**Excerpted data:**
>>>>
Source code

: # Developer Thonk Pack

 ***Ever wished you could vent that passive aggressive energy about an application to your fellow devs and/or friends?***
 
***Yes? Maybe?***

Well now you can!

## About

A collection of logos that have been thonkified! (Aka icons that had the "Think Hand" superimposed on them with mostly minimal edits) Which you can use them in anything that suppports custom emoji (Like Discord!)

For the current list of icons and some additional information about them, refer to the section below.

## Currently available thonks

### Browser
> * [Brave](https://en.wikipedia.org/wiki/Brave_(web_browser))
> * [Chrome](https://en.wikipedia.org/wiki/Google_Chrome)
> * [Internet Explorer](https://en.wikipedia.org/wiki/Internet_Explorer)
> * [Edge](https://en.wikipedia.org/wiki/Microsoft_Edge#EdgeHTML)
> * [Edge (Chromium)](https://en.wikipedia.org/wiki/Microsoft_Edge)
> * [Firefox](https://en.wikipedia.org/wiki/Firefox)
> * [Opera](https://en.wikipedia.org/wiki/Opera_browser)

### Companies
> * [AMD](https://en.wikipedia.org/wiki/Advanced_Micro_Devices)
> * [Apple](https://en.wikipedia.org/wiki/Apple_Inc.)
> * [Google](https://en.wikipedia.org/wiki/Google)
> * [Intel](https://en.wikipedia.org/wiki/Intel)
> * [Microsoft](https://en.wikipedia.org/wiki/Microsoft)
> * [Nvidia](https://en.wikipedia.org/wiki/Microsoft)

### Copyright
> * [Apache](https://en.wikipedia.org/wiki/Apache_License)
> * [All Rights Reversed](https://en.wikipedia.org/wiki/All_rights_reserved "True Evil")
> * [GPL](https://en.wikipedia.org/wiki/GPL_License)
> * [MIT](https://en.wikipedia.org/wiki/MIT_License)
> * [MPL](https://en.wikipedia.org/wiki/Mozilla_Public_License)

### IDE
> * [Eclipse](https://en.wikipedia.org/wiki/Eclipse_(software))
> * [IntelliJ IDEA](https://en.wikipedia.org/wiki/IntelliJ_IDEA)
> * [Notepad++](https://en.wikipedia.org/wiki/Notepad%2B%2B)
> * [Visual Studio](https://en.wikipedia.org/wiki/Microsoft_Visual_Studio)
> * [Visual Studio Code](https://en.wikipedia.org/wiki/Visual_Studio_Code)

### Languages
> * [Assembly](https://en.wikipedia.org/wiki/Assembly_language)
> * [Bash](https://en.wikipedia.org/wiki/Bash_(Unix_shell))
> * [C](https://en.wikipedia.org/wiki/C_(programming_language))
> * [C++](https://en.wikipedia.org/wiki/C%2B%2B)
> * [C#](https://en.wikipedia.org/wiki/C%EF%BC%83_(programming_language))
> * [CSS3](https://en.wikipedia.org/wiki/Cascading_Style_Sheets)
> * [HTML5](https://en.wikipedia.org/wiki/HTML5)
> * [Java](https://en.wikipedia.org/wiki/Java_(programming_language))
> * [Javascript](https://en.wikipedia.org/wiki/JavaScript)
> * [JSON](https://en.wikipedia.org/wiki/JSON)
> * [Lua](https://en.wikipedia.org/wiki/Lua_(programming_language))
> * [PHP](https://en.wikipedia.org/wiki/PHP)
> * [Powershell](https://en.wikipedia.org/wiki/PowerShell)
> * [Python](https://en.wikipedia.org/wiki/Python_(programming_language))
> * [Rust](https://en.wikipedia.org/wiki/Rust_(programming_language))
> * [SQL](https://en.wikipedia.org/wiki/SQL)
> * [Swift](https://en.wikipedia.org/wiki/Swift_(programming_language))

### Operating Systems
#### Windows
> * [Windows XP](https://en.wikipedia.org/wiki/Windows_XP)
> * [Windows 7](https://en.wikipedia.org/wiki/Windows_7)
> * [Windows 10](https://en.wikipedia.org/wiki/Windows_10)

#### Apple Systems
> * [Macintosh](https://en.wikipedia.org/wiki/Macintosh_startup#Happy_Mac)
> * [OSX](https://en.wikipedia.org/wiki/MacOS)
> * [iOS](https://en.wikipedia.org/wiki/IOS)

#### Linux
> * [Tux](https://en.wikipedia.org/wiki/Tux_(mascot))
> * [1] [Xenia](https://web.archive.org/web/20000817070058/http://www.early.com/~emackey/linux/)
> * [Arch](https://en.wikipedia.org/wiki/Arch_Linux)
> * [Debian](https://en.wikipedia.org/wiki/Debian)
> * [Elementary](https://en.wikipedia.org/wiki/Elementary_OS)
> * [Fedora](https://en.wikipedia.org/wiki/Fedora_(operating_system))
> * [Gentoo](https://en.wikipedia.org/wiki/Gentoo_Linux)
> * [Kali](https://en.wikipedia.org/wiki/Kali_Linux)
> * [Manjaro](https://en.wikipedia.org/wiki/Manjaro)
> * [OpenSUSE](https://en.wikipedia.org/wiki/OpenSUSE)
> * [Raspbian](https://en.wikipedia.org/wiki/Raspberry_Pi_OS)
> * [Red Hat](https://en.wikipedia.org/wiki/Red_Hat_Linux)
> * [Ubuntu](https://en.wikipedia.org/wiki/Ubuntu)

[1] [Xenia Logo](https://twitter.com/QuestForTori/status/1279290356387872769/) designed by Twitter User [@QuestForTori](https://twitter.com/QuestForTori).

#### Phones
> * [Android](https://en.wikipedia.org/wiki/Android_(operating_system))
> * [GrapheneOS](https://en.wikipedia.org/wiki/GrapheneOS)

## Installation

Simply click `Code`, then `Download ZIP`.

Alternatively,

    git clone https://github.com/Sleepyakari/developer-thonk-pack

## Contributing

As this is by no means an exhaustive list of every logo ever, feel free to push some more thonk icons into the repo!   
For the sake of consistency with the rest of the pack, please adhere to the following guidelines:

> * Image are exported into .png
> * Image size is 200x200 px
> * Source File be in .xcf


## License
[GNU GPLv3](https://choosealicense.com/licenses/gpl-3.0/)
<<<<
Which lines run from the one containing "is 200x200 px" through the end of the material? Output them exactly.

**Your solution:**
> * Image size is 200x200 px
> * Source File be in .xcf


## License
[GNU GPLv3](https://choosealicense.com/licenses/gpl-3.0/)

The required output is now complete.